Andato in scena il 27 e 28 aprile 2017 presso il Teatro Spazio Electa, Teramo

Con “Gaza” la compagnia Deposito dei Segni prosegue nel solco del teatro di impegno civile che caratterizza in maniera decisa la propria linea poetica e di produzione. In particolare, l’attenzione è posta sulle vicende storiche che si riferiscono al presente più attuale, ed anche quando si affrontano episodi storiograficamente acquisiti l’analisi viene focalizzata sulle connessioni non immediatamente visibili che legano quel sistema di forze con le strutture che determinano oggi situazioni di squilibrio, caratterizzate spesso da meccanismi criptici, benché sempre tangibili negli effetti.
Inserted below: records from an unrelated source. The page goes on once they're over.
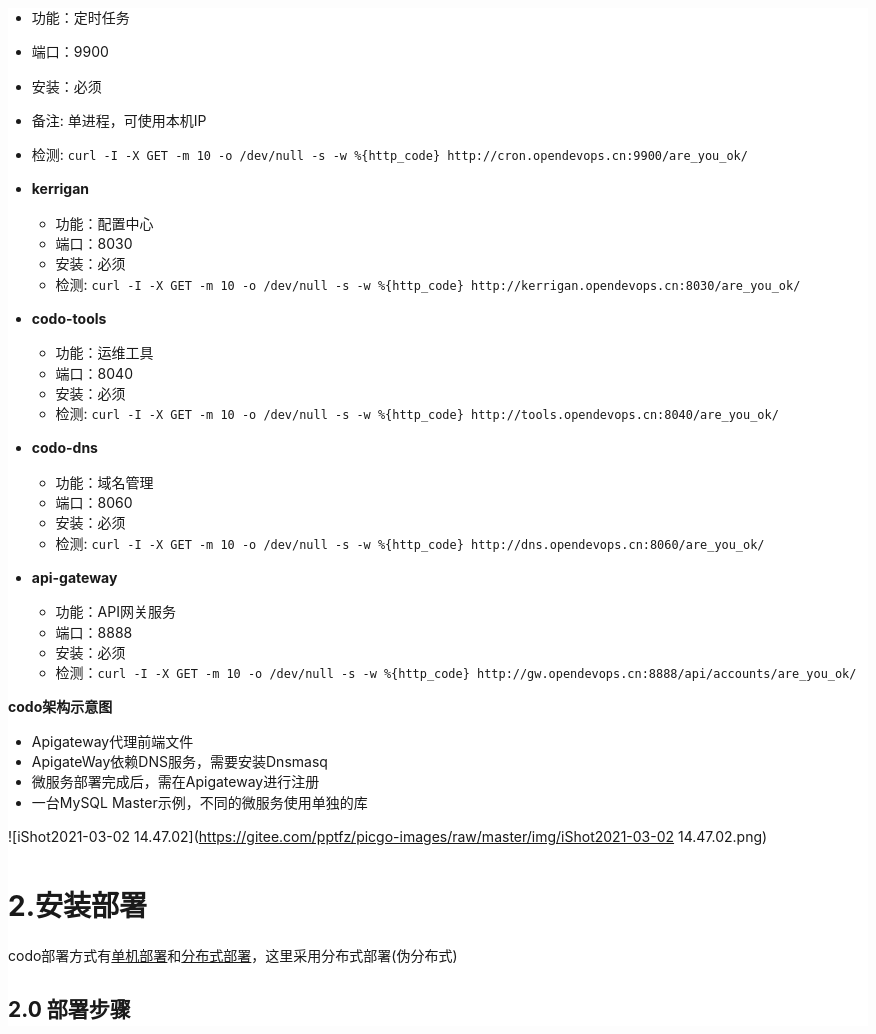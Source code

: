   - 功能：定时任务
  - 端口：9900
  - 安装：必须
  - 备注:  单进程，可使用本机IP
  - 检测:  `curl -I -X GET -m 10 -o /dev/null -s -w %{http_code} http://cron.opendevops.cn:9900/are_you_ok/`
- **kerrigan**
  - 功能：配置中心
  - 端口：8030
  - 安装：必须
  - 检测:  `curl -I -X GET -m 10 -o /dev/null -s -w %{http_code} http://kerrigan.opendevops.cn:8030/are_you_ok/`
- **codo-tools**
  - 功能：运维工具
  - 端口：8040
  - 安装：必须
  - 检测:  `curl -I -X GET -m 10 -o /dev/null -s -w %{http_code} http://tools.opendevops.cn:8040/are_you_ok/`
- **codo-dns**
  - 功能：域名管理
  - 端口：8060
  - 安装：必须
  - 检测:  `curl -I -X GET -m 10 -o /dev/null -s -w %{http_code} http://dns.opendevops.cn:8060/are_you_ok/`



- **api-gateway**
  - 功能：API网关服务
  - 端口：8888
  - 安装：必须
  - 检测：`curl -I -X GET -m 10 -o /dev/null -s -w %{http_code} http://gw.opendevops.cn:8888/api/accounts/are_you_ok/`



**codo架构示意图**

- Apigateway代理前端文件
- ApigateWay依赖DNS服务，需要安装Dnsmasq
- 微服务部署完成后，需在Apigateway进行注册
- 一台MySQL Master示例，不同的微服务使用单独的库

![iShot2021-03-02 14.47.02](https://gitee.com/pptfz/picgo-images/raw/master/img/iShot2021-03-02 14.47.02.png)



# 2.安装部署

codo部署方式有[单机部署](https://docs.opendevops.cn/zh/guide/install/local/#%E7%8E%AF%E5%A2%83%E5%87%86%E5%A4%87)和[分布式部署](https://docs.opendevops.cn/zh/guide/install/distribute/)，这里采用分布式部署(伪分布式)

## 2.0 部署步骤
E’ il caso di “Ceneri”, lavoro dedicato alla tragedia dell’Olocausto, dove oltre alle testimonianze dei sopravvissuti dei lager vengono mostrate le relazioni di interesse con i gangli dell’economia tedesca all’interno del programma nazista, tracciando così la linea di una lettura critica per le vicende contemporanee in cui le questioni di politica domestica ed internazionale si intrecciano nuovamente con precisi progetti socio-economici, ma soprattutto incedono in un disegno che fu determinato dagli eventi di quel passato troppo facilmente archiviato tramite le tinte della tragica eccezione.
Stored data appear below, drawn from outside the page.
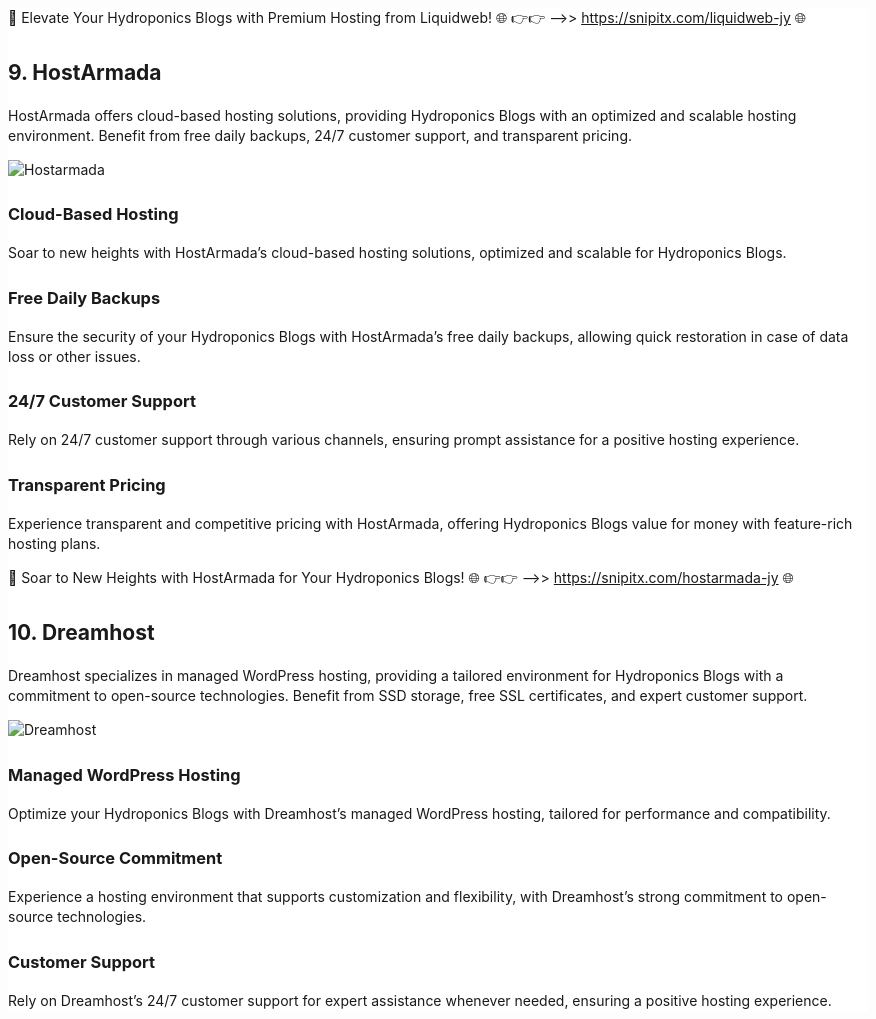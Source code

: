 🚀 Elevate Your Hydroponics Blogs with Premium Hosting from Liquidweb! 🌐
👉👉 -->> https://snipitx.com/liquidweb-jy 🌐

## 9. HostArmada

HostArmada offers cloud-based hosting solutions, providing Hydroponics Blogs with an optimized and scalable hosting environment. Benefit from free daily backups, 24/7 customer support, and transparent pricing.

![Hostarmada](https://i.imgur.com/KFbdf3o.jpeg "Hostarmada Hosting")

### Cloud-Based Hosting
Soar to new heights with HostArmada’s cloud-based hosting solutions, optimized and scalable for Hydroponics Blogs.

### Free Daily Backups
Ensure the security of your Hydroponics Blogs with HostArmada’s free daily backups, allowing quick restoration in case of data loss or other issues.

### 24/7 Customer Support
Rely on 24/7 customer support through various channels, ensuring prompt assistance for a positive hosting experience.

### Transparent Pricing
Experience transparent and competitive pricing with HostArmada, offering Hydroponics Blogs value for money with feature-rich hosting plans.

🚀 Soar to New Heights with HostArmada for Your Hydroponics Blogs! 🌐
👉👉 -->> https://snipitx.com/hostarmada-jy 🌐

## 10. Dreamhost

Dreamhost specializes in managed WordPress hosting, providing a tailored environment for Hydroponics Blogs with a commitment to open-source technologies. Benefit from SSD storage, free SSL certificates, and expert customer support.

![Dreamhost](https://i.imgur.com/rXIg8ip.jpeg "Dreamhost Hosting")

### Managed WordPress Hosting
Optimize your Hydroponics Blogs with Dreamhost’s managed WordPress hosting, tailored for performance and compatibility.

### Open-Source Commitment
Experience a hosting environment that supports customization and flexibility, with Dreamhost’s strong commitment to open-source technologies.

### Customer Support
Rely on Dreamhost’s 24/7 customer support for expert assistance whenever needed, ensuring a positive hosting experience.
In “Gaza” lo spicchio di realtà che viene fotografato, scomposto e ricomposto in scena è il violentissimo attacco israeliano sferrato sulla città palestinese durante gli ultimi giorni dell’anno 2008 e protrattosi per quasi un mese di atrocità. Come già in “Ceneri” ed in linea con il modus operandi di Deposito dei Segni, la drammaturgia viene composta attraverso un lavoro di montaggio condotto sui documenti e le testimonianze dirette, che in “Gaza” sono tratte dalle cronache di guerra registrate in prima linea da Vittorio Arrigoni (e poi pubblicate nel volume “Restiamo Umani”). Queste vengono intersecate con i versi di Ibrahim Nasrallah, poeta giordano di origine palestinese, venendo a tessere la trama di un linguaggio volutamente disomogeneo ma non per questo disarmonico, che ondeggia tra la prosa e la poesia, la resa fattuale degli eventi e quella impressionistica (completa il testo la poesia “Gaza” di Samih Al Qasim).
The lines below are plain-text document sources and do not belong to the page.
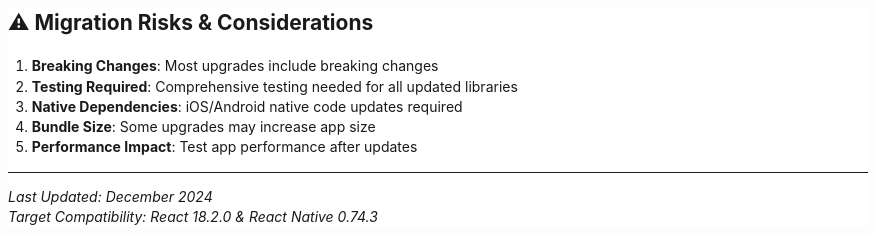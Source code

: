 ## ⚠️ Migration Risks & Considerations

1. **Breaking Changes**: Most upgrades include breaking changes
2. **Testing Required**: Comprehensive testing needed for all updated libraries
3. **Native Dependencies**: iOS/Android native code updates required
4. **Bundle Size**: Some upgrades may increase app size
5. **Performance Impact**: Test app performance after updates

---

*Last Updated: December 2024*  
*Target Compatibility: React 18.2.0 & React Native 0.74.3*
La traccia del teatro documentario precipita in scena nella forma di cumuli cartacei o volumi che si stagliano come corpi prima che come emblemi. Ma la base drammaturgica diventa il punto di partenza per un lavoro principalmente performativo, ove il canale visuale detiene una sua autonomia di linguaggio tramite un allestimento che collima con l’installazione, grazie ad una scenografia che si avvale delle sculture di Jörg Grünert.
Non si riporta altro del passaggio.